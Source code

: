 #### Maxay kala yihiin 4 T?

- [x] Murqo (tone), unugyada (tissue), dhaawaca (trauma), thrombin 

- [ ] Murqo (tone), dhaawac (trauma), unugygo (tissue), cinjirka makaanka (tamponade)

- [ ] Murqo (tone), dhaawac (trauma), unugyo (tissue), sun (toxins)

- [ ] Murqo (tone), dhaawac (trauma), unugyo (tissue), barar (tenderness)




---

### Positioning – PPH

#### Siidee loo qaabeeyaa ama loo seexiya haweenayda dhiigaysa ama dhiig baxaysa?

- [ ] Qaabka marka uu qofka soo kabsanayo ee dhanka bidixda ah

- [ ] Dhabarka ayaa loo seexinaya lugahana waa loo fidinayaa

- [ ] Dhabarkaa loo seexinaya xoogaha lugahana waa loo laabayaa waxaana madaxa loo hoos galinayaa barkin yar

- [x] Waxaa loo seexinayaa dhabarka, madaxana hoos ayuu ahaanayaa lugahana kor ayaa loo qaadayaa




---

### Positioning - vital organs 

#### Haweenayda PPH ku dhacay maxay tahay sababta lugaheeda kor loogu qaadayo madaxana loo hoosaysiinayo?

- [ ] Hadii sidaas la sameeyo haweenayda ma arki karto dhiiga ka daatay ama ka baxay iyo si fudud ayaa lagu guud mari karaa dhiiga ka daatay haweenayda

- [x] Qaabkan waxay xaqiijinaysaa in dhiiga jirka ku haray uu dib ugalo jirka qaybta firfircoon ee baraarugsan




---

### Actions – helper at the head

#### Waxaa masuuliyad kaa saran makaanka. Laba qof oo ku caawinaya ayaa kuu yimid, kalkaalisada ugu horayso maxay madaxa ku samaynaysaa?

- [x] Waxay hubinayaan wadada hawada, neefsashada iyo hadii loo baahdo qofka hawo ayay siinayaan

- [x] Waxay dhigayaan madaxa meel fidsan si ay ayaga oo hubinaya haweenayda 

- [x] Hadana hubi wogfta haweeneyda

++++++++++++++++++++

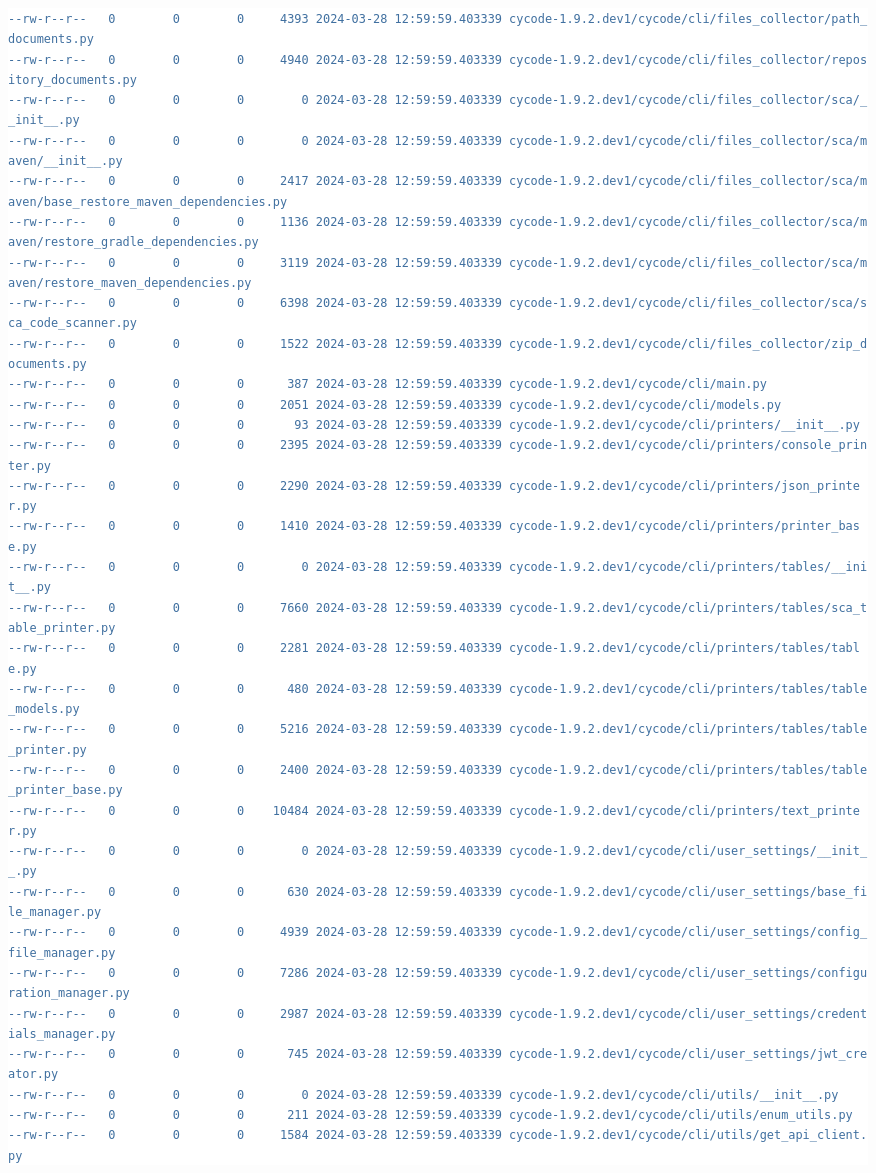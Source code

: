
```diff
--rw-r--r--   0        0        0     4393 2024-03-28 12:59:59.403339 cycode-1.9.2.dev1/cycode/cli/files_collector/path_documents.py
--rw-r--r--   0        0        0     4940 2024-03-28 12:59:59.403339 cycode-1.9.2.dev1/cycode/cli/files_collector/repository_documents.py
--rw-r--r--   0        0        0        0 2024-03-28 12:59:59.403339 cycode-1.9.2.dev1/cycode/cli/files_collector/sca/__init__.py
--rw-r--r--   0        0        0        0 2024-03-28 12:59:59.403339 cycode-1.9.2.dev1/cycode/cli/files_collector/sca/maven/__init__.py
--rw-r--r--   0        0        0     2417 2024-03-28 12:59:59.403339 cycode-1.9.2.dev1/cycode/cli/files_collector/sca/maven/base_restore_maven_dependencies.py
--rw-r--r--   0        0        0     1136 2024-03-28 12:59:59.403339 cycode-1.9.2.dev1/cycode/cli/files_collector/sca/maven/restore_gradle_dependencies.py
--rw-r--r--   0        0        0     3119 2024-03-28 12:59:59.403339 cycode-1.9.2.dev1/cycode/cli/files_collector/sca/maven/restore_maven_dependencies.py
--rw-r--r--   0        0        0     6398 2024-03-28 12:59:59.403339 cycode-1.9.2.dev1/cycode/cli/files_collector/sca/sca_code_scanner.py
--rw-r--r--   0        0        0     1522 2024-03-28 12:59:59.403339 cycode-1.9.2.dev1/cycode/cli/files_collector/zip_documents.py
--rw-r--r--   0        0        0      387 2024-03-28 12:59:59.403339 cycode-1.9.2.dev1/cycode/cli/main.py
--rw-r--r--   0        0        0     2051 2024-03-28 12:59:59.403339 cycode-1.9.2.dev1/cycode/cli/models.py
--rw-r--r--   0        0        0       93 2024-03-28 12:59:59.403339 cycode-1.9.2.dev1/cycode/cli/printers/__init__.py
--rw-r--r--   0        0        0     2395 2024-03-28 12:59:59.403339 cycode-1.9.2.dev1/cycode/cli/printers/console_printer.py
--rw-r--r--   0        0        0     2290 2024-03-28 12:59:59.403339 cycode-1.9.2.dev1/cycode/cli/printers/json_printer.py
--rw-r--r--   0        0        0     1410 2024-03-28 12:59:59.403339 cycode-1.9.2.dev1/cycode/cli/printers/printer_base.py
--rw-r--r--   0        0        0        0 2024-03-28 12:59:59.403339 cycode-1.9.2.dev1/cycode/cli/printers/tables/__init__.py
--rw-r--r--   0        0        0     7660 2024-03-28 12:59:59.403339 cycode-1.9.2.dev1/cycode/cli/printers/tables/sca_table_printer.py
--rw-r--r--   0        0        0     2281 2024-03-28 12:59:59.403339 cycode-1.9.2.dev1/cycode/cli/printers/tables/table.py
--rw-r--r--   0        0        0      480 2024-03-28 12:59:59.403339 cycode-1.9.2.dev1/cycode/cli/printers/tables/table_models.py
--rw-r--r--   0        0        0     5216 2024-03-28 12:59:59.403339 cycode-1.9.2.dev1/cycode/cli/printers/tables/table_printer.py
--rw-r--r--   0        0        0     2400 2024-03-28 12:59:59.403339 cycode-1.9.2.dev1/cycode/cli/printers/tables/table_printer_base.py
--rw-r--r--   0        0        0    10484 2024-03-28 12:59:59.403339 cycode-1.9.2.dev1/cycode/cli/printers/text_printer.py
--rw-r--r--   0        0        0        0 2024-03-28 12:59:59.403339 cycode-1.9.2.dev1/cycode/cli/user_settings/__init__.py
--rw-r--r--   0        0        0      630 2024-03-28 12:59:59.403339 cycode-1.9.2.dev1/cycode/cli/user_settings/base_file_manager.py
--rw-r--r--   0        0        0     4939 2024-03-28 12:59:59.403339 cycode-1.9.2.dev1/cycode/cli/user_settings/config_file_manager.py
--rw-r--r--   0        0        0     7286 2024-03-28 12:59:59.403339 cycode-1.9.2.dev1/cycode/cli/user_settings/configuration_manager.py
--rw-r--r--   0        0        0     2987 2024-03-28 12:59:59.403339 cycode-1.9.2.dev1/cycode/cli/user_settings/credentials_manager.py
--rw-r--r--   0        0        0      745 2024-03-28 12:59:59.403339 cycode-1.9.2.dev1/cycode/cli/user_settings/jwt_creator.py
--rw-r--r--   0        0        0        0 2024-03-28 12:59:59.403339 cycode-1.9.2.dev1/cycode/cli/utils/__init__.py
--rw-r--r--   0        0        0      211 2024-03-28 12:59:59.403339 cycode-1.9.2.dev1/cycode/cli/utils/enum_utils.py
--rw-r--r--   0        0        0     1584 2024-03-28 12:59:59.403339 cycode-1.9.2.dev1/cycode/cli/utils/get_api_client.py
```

++++++++++++++++++++

DIRECTIONS FOR THIS TASK: Among the lines above, find those with the string "tissue" and copy them.

SOLVED EXERCISE:
- [x] Murqo (tone), unugyada (tissue), dhaawaca (trauma), thrombin 
- [ ] Murqo (tone), dhaawac (trauma), unugygo (tissue), cinjirka makaanka (tamponade)
- [ ] Murqo (tone), dhaawac (trauma), unugyo (tissue), sun (toxins)
- [ ] Murqo (tone), dhaawac (trauma), unugyo (tissue), barar (tenderness)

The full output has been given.